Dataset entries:
•••••

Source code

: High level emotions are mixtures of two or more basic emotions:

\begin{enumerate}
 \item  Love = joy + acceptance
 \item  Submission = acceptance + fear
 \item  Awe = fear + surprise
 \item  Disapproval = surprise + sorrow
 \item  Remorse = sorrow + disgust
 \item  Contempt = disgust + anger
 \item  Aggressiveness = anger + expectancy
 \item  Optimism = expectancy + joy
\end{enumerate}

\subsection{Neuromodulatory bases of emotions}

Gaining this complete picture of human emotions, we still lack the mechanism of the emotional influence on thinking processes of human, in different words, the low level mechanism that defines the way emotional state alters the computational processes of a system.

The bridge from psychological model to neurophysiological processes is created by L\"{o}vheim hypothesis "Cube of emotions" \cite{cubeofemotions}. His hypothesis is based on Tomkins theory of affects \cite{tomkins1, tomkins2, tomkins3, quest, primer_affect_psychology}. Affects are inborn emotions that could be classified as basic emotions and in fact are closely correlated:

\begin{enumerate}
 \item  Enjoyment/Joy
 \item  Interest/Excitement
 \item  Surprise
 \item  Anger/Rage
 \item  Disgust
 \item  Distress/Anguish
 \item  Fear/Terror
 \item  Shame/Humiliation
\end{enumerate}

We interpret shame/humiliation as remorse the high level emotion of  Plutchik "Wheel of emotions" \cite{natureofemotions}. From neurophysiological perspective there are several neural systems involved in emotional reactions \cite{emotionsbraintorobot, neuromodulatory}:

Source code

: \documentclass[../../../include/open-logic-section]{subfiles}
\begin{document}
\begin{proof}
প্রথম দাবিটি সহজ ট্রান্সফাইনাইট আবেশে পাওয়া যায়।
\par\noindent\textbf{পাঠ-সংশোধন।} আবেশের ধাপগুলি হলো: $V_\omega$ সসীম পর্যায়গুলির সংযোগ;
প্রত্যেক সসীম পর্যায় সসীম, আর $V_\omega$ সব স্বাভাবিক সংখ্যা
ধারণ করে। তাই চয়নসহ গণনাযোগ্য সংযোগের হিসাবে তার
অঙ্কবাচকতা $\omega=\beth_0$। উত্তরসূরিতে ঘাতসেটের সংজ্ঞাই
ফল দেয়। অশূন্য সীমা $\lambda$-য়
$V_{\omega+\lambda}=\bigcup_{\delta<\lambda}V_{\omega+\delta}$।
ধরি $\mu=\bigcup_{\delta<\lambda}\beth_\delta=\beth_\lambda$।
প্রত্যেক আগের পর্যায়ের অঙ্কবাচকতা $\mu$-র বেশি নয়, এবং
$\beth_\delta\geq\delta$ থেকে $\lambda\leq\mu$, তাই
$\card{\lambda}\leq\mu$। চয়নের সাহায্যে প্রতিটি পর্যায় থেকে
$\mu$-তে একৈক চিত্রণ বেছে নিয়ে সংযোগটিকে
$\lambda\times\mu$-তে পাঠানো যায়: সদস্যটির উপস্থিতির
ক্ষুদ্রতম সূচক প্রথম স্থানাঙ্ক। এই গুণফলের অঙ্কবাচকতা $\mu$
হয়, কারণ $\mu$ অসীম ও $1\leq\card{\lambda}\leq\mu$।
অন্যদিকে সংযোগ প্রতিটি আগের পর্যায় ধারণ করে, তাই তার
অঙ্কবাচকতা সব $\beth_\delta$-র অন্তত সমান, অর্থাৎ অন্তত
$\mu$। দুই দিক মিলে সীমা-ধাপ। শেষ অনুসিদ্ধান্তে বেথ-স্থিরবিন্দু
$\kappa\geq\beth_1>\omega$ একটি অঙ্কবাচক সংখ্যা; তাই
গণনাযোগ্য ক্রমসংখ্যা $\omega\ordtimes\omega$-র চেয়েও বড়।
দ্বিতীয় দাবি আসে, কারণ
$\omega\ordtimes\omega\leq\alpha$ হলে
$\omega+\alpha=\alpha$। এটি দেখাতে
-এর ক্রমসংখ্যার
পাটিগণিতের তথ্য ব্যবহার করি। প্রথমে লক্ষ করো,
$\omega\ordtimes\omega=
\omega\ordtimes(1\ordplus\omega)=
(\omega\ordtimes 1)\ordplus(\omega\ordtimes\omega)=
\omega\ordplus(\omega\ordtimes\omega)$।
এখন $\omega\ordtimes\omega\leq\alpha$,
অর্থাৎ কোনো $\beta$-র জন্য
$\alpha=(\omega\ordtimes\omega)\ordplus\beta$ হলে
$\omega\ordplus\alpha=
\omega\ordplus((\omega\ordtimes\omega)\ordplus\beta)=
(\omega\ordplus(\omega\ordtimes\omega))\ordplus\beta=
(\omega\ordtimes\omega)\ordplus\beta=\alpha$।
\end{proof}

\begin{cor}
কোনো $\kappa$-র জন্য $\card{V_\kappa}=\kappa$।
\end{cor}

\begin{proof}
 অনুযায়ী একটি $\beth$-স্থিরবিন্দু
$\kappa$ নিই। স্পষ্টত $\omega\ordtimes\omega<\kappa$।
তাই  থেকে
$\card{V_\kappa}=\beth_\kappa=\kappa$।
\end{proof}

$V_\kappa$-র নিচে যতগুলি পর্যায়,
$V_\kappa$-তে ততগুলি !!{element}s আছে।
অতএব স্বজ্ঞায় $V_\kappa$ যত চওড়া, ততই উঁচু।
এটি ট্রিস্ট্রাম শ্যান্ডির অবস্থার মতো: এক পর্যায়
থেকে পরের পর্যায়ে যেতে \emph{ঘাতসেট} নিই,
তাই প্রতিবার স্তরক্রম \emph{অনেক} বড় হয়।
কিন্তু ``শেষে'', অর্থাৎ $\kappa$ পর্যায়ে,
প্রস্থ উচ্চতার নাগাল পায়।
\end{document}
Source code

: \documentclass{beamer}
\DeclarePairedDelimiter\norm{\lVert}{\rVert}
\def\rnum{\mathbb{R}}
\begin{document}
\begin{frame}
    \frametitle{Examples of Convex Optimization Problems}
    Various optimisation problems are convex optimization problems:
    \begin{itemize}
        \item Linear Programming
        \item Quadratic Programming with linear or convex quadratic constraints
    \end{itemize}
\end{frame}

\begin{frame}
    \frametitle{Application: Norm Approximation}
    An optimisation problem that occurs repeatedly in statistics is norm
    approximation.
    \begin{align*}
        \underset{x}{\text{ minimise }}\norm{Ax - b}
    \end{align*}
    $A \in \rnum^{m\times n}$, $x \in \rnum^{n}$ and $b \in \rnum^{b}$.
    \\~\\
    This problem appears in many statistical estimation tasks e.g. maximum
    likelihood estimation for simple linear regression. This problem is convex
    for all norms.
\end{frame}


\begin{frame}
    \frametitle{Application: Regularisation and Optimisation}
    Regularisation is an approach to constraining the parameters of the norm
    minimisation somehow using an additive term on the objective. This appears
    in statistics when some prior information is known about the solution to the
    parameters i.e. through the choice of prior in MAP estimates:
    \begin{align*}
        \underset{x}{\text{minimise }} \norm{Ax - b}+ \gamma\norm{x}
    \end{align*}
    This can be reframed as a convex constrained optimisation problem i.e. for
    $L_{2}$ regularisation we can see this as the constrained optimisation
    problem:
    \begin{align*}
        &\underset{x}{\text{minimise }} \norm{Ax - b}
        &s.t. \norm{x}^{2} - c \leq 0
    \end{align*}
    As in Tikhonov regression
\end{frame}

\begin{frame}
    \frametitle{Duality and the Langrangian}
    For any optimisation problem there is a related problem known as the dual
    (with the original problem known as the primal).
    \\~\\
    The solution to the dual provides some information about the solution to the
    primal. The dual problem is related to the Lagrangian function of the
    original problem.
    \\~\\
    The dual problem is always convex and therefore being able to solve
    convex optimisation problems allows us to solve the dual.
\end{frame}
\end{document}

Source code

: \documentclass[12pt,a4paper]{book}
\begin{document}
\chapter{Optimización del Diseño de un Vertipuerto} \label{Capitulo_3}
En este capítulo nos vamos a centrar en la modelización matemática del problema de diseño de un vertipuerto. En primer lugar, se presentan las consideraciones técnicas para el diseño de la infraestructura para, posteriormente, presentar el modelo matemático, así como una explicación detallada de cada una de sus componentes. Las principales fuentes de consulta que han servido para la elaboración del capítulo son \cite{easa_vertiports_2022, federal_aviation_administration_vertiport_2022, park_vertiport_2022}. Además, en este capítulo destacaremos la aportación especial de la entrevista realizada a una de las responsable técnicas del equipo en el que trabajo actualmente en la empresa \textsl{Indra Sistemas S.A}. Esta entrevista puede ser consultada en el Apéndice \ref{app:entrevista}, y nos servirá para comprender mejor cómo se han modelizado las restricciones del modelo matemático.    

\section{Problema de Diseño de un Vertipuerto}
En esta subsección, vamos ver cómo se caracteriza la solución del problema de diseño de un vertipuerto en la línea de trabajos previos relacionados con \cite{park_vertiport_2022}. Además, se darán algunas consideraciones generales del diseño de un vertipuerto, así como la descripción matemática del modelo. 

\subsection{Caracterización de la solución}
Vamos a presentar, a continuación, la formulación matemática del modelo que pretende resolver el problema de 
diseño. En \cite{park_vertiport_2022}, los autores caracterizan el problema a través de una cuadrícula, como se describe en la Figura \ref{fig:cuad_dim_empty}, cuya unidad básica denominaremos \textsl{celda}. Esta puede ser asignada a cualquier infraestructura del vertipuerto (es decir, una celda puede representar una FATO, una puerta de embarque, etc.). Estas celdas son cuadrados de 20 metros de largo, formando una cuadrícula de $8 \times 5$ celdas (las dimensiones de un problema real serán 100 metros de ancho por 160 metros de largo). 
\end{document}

•••••

→ **PROBLEM TO SOLVE**: Pull out every line of the records above that contains the word "sorrow".

→ **OUTPUT OF THE EXERCISE**:
 \item  Disapproval = surprise + sorrow
 \item  Remorse = sorrow + disgust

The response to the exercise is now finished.